Segment Start: RECORDED DATA

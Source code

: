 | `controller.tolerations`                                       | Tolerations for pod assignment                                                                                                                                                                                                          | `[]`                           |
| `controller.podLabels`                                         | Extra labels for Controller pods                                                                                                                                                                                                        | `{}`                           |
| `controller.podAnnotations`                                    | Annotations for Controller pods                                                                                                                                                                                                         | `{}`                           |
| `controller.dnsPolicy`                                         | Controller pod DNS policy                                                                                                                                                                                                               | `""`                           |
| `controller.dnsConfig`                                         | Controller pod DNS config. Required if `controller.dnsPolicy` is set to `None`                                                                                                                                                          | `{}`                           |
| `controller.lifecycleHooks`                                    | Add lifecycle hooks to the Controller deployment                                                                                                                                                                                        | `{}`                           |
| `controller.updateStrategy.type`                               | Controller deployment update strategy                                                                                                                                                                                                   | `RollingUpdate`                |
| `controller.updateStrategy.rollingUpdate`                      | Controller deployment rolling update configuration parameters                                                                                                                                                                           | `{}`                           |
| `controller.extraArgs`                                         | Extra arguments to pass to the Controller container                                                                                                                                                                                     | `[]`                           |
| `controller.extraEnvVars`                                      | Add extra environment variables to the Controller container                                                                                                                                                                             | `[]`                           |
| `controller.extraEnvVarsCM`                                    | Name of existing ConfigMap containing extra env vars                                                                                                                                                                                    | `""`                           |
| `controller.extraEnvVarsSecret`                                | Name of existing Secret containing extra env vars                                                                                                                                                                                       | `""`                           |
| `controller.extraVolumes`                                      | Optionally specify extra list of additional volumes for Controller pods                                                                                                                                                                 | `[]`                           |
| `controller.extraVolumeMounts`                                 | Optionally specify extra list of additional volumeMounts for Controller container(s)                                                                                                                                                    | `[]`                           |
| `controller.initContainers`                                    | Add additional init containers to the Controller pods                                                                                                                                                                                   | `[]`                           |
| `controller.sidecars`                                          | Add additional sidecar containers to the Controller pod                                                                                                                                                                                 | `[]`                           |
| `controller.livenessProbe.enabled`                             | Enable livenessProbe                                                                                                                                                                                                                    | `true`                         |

Segment End: RECORDED DATA
Segment Start: RECORDED DATA

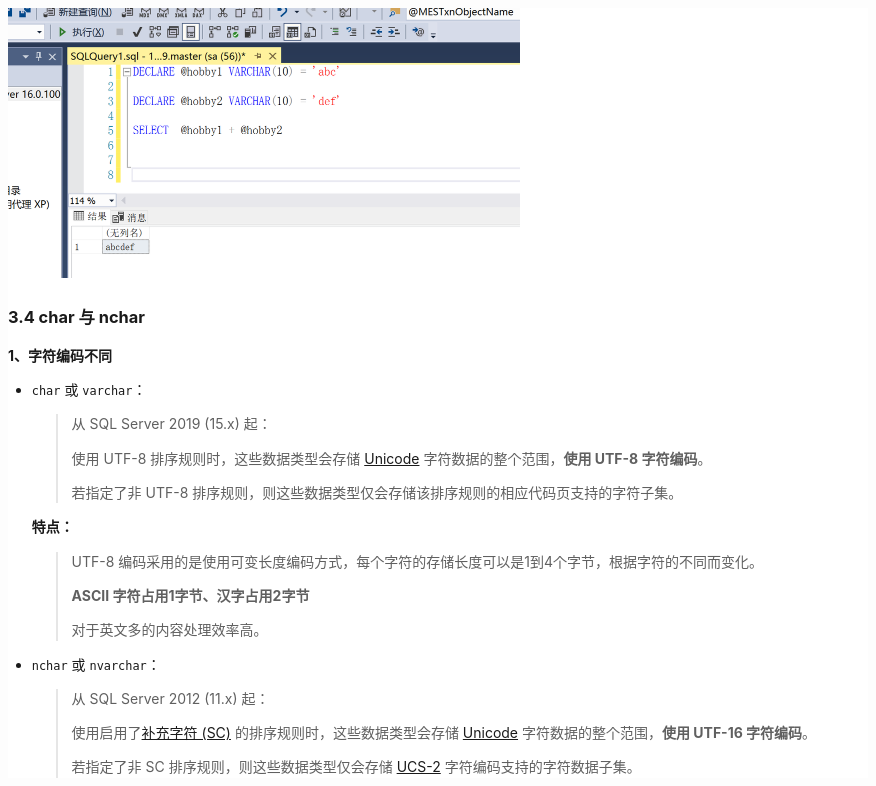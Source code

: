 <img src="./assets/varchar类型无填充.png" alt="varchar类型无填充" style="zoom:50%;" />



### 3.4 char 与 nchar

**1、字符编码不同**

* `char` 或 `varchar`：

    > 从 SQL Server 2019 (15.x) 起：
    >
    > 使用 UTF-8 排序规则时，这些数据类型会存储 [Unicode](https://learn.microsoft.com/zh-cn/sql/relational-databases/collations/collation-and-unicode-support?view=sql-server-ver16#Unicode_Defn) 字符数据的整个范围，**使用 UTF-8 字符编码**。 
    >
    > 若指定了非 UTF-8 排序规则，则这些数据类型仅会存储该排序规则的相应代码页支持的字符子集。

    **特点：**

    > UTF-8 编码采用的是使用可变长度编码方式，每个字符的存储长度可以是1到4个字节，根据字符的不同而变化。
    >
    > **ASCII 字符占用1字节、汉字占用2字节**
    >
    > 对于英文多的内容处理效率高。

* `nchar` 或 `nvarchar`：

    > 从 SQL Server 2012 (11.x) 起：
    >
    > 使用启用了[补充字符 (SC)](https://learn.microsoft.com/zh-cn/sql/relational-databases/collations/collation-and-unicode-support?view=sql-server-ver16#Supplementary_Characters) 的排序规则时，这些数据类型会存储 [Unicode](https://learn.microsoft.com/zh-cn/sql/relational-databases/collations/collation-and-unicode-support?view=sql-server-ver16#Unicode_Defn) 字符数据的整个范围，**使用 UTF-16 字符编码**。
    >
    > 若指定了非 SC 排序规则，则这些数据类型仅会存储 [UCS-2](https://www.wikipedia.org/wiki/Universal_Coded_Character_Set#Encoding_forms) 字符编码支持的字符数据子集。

Segment End: RECORDED DATA
Segment Start: RECORDED DATA

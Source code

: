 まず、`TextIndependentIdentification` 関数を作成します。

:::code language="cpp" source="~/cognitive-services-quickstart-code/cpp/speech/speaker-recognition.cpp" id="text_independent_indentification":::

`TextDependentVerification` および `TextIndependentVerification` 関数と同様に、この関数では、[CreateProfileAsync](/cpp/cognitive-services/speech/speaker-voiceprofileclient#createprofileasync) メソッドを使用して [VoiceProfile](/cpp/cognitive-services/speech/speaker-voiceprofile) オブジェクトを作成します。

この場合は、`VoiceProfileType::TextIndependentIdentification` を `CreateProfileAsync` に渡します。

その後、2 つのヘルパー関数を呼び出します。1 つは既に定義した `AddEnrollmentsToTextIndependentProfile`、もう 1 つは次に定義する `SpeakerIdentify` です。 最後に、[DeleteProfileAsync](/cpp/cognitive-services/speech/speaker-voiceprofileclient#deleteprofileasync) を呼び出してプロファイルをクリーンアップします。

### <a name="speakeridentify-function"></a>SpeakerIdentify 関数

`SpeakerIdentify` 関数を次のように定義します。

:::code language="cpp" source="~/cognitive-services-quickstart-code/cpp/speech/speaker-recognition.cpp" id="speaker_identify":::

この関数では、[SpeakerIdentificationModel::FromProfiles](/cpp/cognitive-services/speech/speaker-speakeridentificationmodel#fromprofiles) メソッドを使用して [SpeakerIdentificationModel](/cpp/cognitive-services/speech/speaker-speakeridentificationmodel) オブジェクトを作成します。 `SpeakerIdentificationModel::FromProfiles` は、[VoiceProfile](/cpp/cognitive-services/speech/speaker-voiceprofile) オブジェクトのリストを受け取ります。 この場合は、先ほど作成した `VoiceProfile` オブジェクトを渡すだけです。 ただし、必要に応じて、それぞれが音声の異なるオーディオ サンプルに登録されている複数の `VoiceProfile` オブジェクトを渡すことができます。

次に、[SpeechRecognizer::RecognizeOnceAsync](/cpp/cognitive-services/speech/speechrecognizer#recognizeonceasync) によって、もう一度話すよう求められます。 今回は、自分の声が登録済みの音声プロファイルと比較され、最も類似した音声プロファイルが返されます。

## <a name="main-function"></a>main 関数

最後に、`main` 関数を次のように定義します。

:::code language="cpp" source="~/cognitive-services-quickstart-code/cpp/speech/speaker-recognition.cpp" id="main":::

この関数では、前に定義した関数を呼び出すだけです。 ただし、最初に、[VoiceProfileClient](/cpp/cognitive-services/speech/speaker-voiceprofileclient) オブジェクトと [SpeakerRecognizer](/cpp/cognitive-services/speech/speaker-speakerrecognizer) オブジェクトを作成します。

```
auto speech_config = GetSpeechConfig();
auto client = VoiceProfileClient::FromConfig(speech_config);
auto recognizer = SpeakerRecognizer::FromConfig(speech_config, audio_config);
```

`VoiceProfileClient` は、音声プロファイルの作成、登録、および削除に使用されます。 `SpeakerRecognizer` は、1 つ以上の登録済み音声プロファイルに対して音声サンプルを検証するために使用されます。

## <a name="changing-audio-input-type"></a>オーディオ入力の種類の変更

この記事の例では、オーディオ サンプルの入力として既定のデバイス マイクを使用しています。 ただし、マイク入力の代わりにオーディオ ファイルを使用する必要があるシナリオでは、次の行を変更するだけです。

Segment End: RECORDED DATA

WHAT YOU WILL DO
Say how many lines in the data hold the string "https", and write nothing else.

REPLY
3